START Records shown

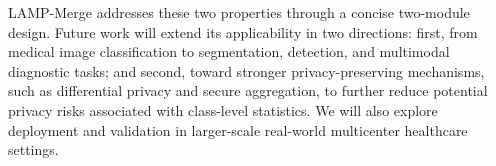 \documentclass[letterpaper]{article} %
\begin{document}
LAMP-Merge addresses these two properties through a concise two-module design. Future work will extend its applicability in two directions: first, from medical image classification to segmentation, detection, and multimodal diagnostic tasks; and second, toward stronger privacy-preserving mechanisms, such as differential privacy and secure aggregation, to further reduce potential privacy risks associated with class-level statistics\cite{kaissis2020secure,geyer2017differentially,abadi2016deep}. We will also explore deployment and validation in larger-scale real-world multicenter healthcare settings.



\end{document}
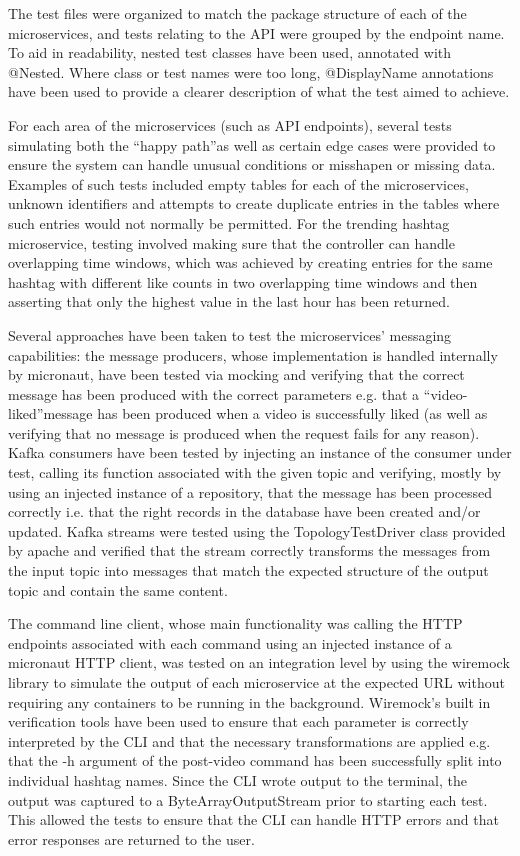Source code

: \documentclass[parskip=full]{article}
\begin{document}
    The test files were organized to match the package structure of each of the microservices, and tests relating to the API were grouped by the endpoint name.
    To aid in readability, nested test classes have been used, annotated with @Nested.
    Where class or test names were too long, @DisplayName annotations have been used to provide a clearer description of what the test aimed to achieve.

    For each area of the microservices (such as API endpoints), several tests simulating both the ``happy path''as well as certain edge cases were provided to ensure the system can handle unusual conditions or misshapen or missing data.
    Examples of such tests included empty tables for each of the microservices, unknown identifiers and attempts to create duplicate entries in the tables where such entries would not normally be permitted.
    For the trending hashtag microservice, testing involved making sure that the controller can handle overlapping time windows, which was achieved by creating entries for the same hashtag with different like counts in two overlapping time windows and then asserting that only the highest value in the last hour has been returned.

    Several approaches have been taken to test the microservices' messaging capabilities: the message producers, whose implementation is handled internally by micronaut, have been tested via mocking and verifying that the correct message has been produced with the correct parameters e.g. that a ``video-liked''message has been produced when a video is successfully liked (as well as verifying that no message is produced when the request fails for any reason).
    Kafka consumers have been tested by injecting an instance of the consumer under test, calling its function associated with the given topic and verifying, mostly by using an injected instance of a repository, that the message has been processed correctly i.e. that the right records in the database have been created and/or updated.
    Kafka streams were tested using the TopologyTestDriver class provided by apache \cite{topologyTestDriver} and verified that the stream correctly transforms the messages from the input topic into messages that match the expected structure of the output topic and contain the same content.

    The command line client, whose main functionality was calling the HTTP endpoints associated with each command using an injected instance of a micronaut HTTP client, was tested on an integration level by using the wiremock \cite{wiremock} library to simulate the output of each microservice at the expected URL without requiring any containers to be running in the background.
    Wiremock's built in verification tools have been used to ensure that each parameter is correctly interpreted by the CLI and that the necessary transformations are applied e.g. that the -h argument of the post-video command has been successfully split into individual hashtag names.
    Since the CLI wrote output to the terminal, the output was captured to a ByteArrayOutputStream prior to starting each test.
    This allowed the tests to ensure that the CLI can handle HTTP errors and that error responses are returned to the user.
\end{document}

END Records shown

The problem
Find and copy each line above that includes the string "used".

Solution to this exercise
    To aid in readability, nested test classes have been used, annotated with @Nested.
    Where class or test names were too long, @DisplayName annotations have been used to provide a clearer description of what the test aimed to achieve.
    Wiremock's built in verification tools have been used to ensure that each parameter is correctly interpreted by the CLI and that the necessary transformations are applied e.g. that the -h argument of the post-video command has been successfully split into individual hashtag names.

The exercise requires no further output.